(Given data begins)

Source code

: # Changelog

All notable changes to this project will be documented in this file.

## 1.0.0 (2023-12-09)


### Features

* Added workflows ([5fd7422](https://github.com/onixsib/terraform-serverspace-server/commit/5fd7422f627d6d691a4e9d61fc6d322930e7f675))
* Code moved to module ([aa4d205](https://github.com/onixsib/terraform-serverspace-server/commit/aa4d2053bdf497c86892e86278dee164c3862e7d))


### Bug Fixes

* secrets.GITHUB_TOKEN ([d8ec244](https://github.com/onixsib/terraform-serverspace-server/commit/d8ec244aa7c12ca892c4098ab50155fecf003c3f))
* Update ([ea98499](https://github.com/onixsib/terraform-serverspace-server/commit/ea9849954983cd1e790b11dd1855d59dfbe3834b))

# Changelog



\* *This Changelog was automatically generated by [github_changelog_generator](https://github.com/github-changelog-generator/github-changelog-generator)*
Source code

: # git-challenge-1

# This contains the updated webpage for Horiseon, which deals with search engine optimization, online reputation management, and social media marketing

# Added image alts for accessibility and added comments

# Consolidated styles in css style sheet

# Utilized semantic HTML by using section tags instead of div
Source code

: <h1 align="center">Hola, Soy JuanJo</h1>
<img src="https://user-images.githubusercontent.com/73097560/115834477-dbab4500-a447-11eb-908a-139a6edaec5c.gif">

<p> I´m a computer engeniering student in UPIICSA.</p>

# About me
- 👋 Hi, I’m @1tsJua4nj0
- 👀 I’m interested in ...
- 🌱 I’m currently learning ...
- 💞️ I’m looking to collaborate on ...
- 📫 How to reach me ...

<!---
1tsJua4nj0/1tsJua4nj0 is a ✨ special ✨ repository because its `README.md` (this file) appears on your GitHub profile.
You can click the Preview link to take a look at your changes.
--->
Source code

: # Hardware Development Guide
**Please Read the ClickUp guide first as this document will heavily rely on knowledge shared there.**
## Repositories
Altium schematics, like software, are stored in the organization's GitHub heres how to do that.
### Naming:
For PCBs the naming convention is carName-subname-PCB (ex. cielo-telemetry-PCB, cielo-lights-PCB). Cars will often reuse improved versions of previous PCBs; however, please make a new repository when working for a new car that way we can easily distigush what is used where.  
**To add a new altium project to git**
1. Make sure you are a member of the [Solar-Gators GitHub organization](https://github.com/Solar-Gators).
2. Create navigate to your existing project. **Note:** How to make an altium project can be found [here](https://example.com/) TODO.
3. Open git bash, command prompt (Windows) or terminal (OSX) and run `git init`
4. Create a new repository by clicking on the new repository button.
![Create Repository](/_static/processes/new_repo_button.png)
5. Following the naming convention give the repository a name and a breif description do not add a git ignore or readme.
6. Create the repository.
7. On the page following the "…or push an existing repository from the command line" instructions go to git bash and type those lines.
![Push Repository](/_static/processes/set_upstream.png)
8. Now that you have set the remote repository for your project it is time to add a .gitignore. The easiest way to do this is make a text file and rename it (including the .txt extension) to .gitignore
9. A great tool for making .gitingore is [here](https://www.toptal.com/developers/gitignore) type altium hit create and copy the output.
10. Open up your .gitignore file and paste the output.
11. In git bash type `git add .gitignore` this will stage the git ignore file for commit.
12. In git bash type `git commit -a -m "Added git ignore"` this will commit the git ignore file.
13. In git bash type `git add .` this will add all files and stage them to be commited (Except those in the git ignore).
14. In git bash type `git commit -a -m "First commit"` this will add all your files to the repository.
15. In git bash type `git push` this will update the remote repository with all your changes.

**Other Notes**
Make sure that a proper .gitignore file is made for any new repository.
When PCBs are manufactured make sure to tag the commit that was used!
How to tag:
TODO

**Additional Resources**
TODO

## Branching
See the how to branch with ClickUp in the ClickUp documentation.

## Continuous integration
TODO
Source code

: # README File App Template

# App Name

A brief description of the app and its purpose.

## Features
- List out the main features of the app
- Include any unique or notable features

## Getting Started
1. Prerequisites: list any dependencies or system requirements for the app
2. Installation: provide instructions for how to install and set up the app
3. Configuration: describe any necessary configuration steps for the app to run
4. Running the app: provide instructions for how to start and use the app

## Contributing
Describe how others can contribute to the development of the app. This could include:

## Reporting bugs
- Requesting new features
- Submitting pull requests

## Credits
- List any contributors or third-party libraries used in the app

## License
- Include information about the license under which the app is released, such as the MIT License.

(Given data ends)

**Task description**
Every line of the data above that contains the word "with" should be counted; please give the total alone.

**Reply**
3